By the 1920s, South Pasadena had become a major transportation corridor between Los Angeles and the San Gabriel Valley. South Pasadena had five separate rail routes crossing the city: electric car tracks on Mission Street and the full length of Fair Oaks Avenue, Southern Pacific Railroad, Sante Fe Railroad, and Salt Lake Railroad. It was acknowledged at the time by transportation experts that South Pasadena had the best commuter rail system of any city its size in the world.
Public transportation via the Pacific Electric cars shared the same primary routes with automobiles.

In 1926-1931, Route 66 from Chicago to Los Angeles (Santa Monica) came down Fair Oaks in South Pasadena to Huntington Drive and on to 7th and Broadway. Fair Oaks Avenue and Mission Street had dozens of automobile dealerships, gasoline stations, garages, and repair facilities. The Southern California motoring public was car crazy and South Pasadena catered to the Route 66 traveler like no other city.

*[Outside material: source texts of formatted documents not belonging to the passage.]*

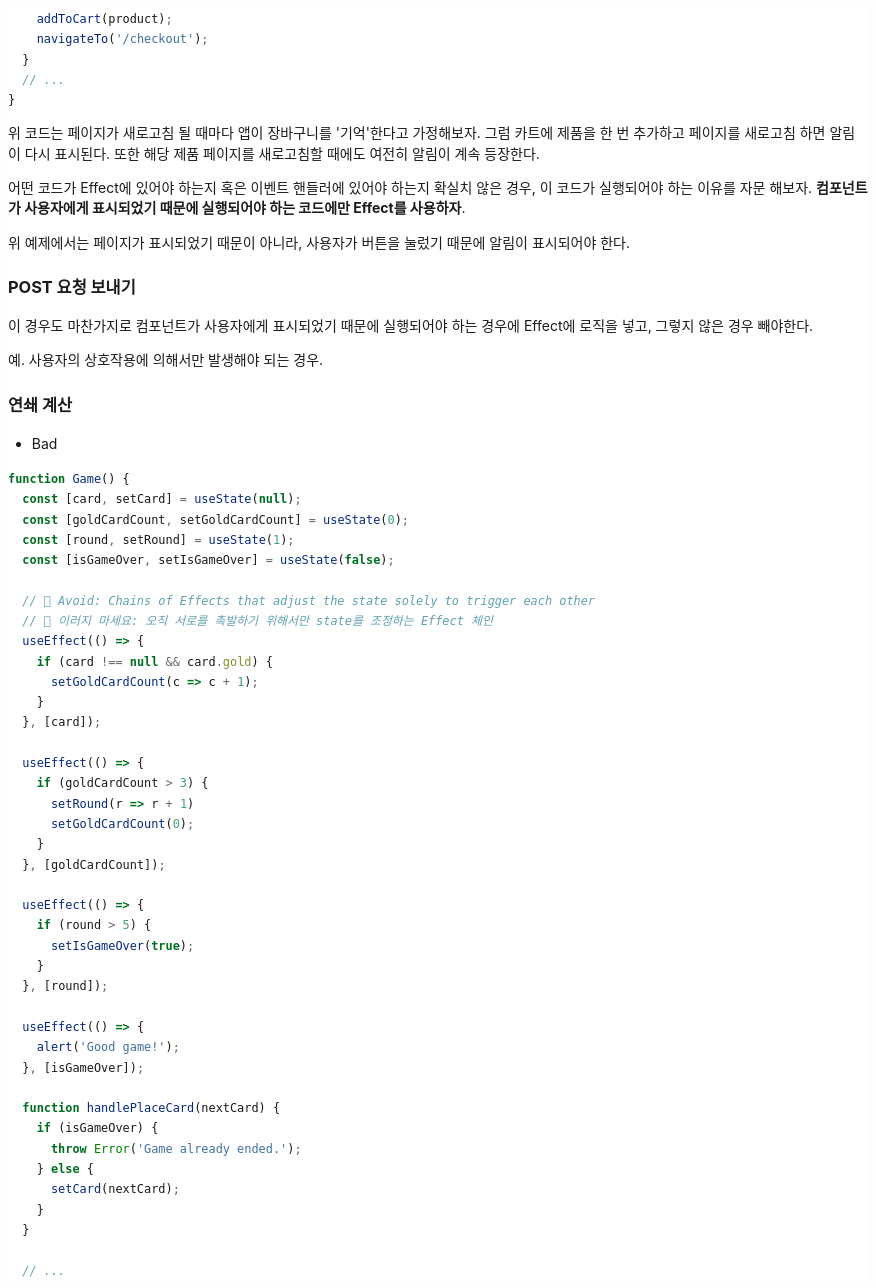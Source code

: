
 ```js
    addToCart(product);
    navigateTo('/checkout');
  }
  // ...
}
```

위 코드는 페이지가 새로고침 될 때마다 앱이 장바구니를 '기억'한다고 가정해보자. 그럼 카트에 제품을 한 번 추가하고 페이지를 새로고침 하면 알림이 다시 표시된다. 또한 해당 제품 페이지를 새로고침할 때에도 여전히 알림이 계속 등장한다.  
  
어떤 코드가 Effect에 있어야 하는지 혹은 이벤트 핸들러에 있어야 하는지 확실치 않은 경우, 이 코드가 실행되어야 하는 이유를 자문 해보자. **컴포넌트가 사용자에게 표시되었기 때문에 실행되어야 하는 코드에만 Effect를 사용하자**.  
  
위 예제에서는 페이지가 표시되었기 때문이 아니라, 사용자가 버튼을 눌렀기 때문에 알림이 표시되어야 한다.

### POST 요청 보내기

이 경우도 마찬가지로 컴포넌트가 사용자에게 표시되었기 때문에 실행되어야 하는 경우에 Effect에 로직을 넣고, 그렇지 않은 경우 빼야한다.  
  
예. 사용자의 상호작용에 의해서만 발생해야 되는 경우.

### 연쇄 계산

- Bad

```js
function Game() {
  const [card, setCard] = useState(null);
  const [goldCardCount, setGoldCardCount] = useState(0);
  const [round, setRound] = useState(1);
  const [isGameOver, setIsGameOver] = useState(false);

  // 🔴 Avoid: Chains of Effects that adjust the state solely to trigger each other
  // 🔴 이러지 마세요: 오직 서로를 촉발하기 위해서만 state를 조정하는 Effect 체인
  useEffect(() => {
    if (card !== null && card.gold) {
      setGoldCardCount(c => c + 1);
    }
  }, [card]);

  useEffect(() => {
    if (goldCardCount > 3) {
      setRound(r => r + 1)
      setGoldCardCount(0);
    }
  }, [goldCardCount]);

  useEffect(() => {
    if (round > 5) {
      setIsGameOver(true);
    }
  }, [round]);

  useEffect(() => {
    alert('Good game!');
  }, [isGameOver]);

  function handlePlaceCard(nextCard) {
    if (isGameOver) {
      throw Error('Game already ended.');
    } else {
      setCard(nextCard);
    }
  }

  // ...
```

A new more-direct route was proposed from Los Angeles to Pasadena. The highway was designed exclusively for automobile travel and would pass through South Pasadena using the same route that Horace Dobbins had grandfathered as an elevated bicycle route 40 years earlier (California Cycleway).

The Arroyo Seco Parkway opened on December 30, 1940. The parkway had no center divider, three lanes in each direction, stop-and-go on/off ramps, and a maximum speed limit of 45 mph. It was the first non-stop highway west of the Mississippi.